**Exercise prompt:**
The answer must be every line of the records in which the string "Markus" appears.

Recorded data:
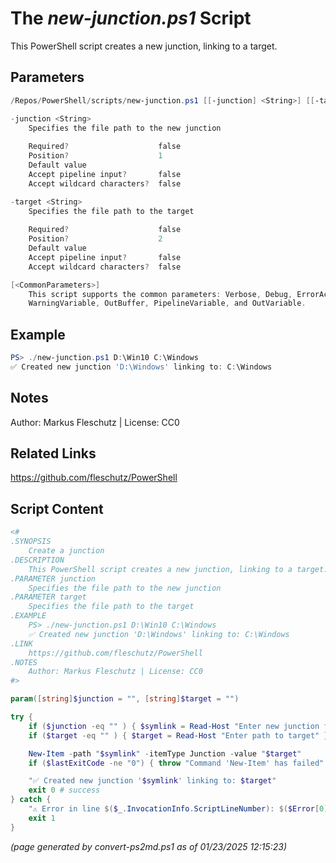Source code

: The *new-junction.ps1* Script
===========================

This PowerShell script creates a new junction, linking to a target.

Parameters
----------
```powershell
/Repos/PowerShell/scripts/new-junction.ps1 [[-junction] <String>] [[-target] <String>] [<CommonParameters>]

-junction <String>
    Specifies the file path to the new junction
    
    Required?                    false
    Position?                    1
    Default value                
    Accept pipeline input?       false
    Accept wildcard characters?  false

-target <String>
    Specifies the file path to the target
    
    Required?                    false
    Position?                    2
    Default value                
    Accept pipeline input?       false
    Accept wildcard characters?  false

[<CommonParameters>]
    This script supports the common parameters: Verbose, Debug, ErrorAction, ErrorVariable, WarningAction, 
    WarningVariable, OutBuffer, PipelineVariable, and OutVariable.
```

Example
-------
```powershell
PS> ./new-junction.ps1 D:\Win10 C:\Windows
✅ Created new junction 'D:\Windows' linking to: C:\Windows

```

Notes
-----
Author: Markus Fleschutz | License: CC0

Related Links
-------------
https://github.com/fleschutz/PowerShell

Script Content
--------------
```powershell
<#
.SYNOPSIS
	Create a junction
.DESCRIPTION
	This PowerShell script creates a new junction, linking to a target.
.PARAMETER junction
	Specifies the file path to the new junction
.PARAMETER target
	Specifies the file path to the target
.EXAMPLE
	PS> ./new-junction.ps1 D:\Win10 C:\Windows
	✅ Created new junction 'D:\Windows' linking to: C:\Windows
.LINK
	https://github.com/fleschutz/PowerShell
.NOTES
	Author: Markus Fleschutz | License: CC0
#>

param([string]$junction = "", [string]$target = "")

try {
	if ($junction -eq "" ) { $symlink = Read-Host "Enter new junction filename" }
	if ($target -eq "" ) { $target = Read-Host "Enter path to target" }

	New-Item -path "$symlink" -itemType Junction -value "$target"
	if ($lastExitCode -ne "0") { throw "Command 'New-Item' has failed" }

	"✅ Created new junction '$symlink' linking to: $target"
	exit 0 # success
} catch {
	"⚠️ Error in line $($_.InvocationInfo.ScriptLineNumber): $($Error[0])"
	exit 1
}
```

*(page generated by convert-ps2md.ps1 as of 01/23/2025 12:15:23)*
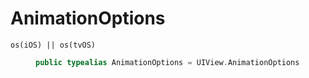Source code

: # AnimationOptions

<dl>
<dt><code>os(iOS) || os(tvOS)</code></dt>
<dd>

``` swift
public typealias AnimationOptions = UIView.AnimationOptions
```

</dd>
</dl>
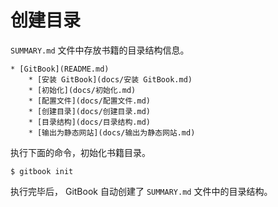 # 创建目录

`SUMMARY.md` 文件中存放书籍的目录结构信息。

```
* [GitBook](README.md)
    * [安装 GitBook](docs/安装 GitBook.md)
    * [初始化](docs/初始化.md)
    * [配置文件](docs/配置文件.md)
    * [创建目录](docs/创建目录.md)
    * [目录结构](docs/目录结构.md)
    * [输出为静态网站](docs/输出为静态网站.md)
```

执行下面的命令，初始化书籍目录。

```shell
$ gitbook init
```

执行完毕后， GitBook 自动创建了 `SUMMARY.md` 文件中的目录结构。

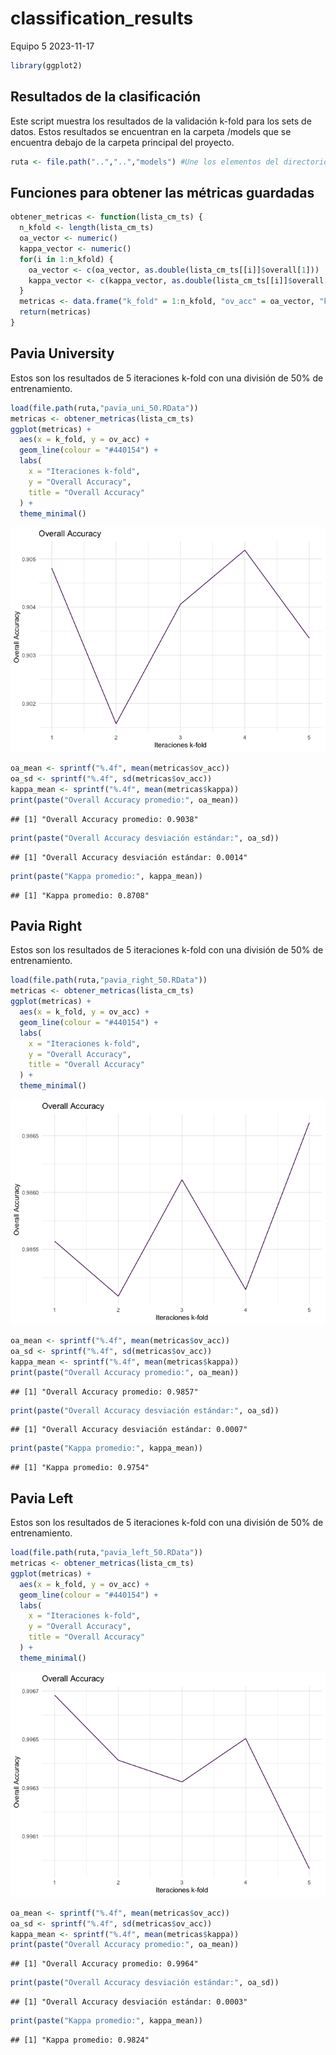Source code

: classification_results
================
Equipo 5
2023-11-17

``` r
library(ggplot2)
```

## Resultados de la clasificación

Este script muestra los resultados de la validación k-fold para los sets
de datos. Estos resultados se encuentran en la carpeta /models que se
encuentra debajo de la carpeta principal del proyecto.

``` r
ruta <- file.path("..","..","models") #Une los elementos del directorio
```

## Funciones para obtener las métricas guardadas

``` r
obtener_metricas <- function(lista_cm_ts) {
  n_kfold <- length(lista_cm_ts)
  oa_vector <- numeric()
  kappa_vector <- numeric()
  for(i in 1:n_kfold) {
    oa_vector <- c(oa_vector, as.double(lista_cm_ts[[i]]$overall[1]))
    kappa_vector <- c(kappa_vector, as.double(lista_cm_ts[[i]]$overall[2]))
  }
  metricas <- data.frame("k_fold" = 1:n_kfold, "ov_acc" = oa_vector, "kappa" = kappa_vector)
  return(metricas)
}
```

## Pavia University

Estos son los resultados de 5 iteraciones k-fold con una división de 50%
de entrenamiento.

``` r
load(file.path(ruta,"pavia_uni_50.RData"))
metricas <- obtener_metricas(lista_cm_ts)
ggplot(metricas) +
  aes(x = k_fold, y = ov_acc) +
  geom_line(colour = "#440154") +
  labs(
    x = "Iteraciones k-fold",
    y = "Overall Accuracy",
    title = "Overall Accuracy"
  ) +
  theme_minimal()
```

![](classification_results_files/figure-gfm/Pavia%20University-1.png)<!-- -->

``` r
oa_mean <- sprintf("%.4f", mean(metricas$ov_acc))
oa_sd <- sprintf("%.4f", sd(metricas$ov_acc))
kappa_mean <- sprintf("%.4f", mean(metricas$kappa))
print(paste("Overall Accuracy promedio:", oa_mean))
```

    ## [1] "Overall Accuracy promedio: 0.9038"

``` r
print(paste("Overall Accuracy desviación estándar:", oa_sd))
```

    ## [1] "Overall Accuracy desviación estándar: 0.0014"

``` r
print(paste("Kappa promedio:", kappa_mean))
```

    ## [1] "Kappa promedio: 0.8708"

## Pavia Right

Estos son los resultados de 5 iteraciones k-fold con una división de 50%
de entrenamiento.

``` r
load(file.path(ruta,"pavia_right_50.RData"))
metricas <- obtener_metricas(lista_cm_ts)
ggplot(metricas) +
  aes(x = k_fold, y = ov_acc) +
  geom_line(colour = "#440154") +
  labs(
    x = "Iteraciones k-fold",
    y = "Overall Accuracy",
    title = "Overall Accuracy"
  ) +
  theme_minimal()
```

![](classification_results_files/figure-gfm/Pavia%20Right-1.png)<!-- -->

``` r
oa_mean <- sprintf("%.4f", mean(metricas$ov_acc))
oa_sd <- sprintf("%.4f", sd(metricas$ov_acc))
kappa_mean <- sprintf("%.4f", mean(metricas$kappa))
print(paste("Overall Accuracy promedio:", oa_mean))
```

    ## [1] "Overall Accuracy promedio: 0.9857"

``` r
print(paste("Overall Accuracy desviación estándar:", oa_sd))
```

    ## [1] "Overall Accuracy desviación estándar: 0.0007"

``` r
print(paste("Kappa promedio:", kappa_mean))
```

    ## [1] "Kappa promedio: 0.9754"

## Pavia Left

Estos son los resultados de 5 iteraciones k-fold con una división de 50%
de entrenamiento.

``` r
load(file.path(ruta,"pavia_left_50.RData"))
metricas <- obtener_metricas(lista_cm_ts)
ggplot(metricas) +
  aes(x = k_fold, y = ov_acc) +
  geom_line(colour = "#440154") +
  labs(
    x = "Iteraciones k-fold",
    y = "Overall Accuracy",
    title = "Overall Accuracy"
  ) +
  theme_minimal()
```

![](classification_results_files/figure-gfm/Pavia%20Left-1.png)<!-- -->

``` r
oa_mean <- sprintf("%.4f", mean(metricas$ov_acc))
oa_sd <- sprintf("%.4f", sd(metricas$ov_acc))
kappa_mean <- sprintf("%.4f", mean(metricas$kappa))
print(paste("Overall Accuracy promedio:", oa_mean))
```

    ## [1] "Overall Accuracy promedio: 0.9964"

``` r
print(paste("Overall Accuracy desviación estándar:", oa_sd))
```

    ## [1] "Overall Accuracy desviación estándar: 0.0003"

``` r
print(paste("Kappa promedio:", kappa_mean))
```

    ## [1] "Kappa promedio: 0.9824"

**Result of the task:**
Author: Markus Fleschutz | License: CC0
	Author: Markus Fleschutz | License: CC0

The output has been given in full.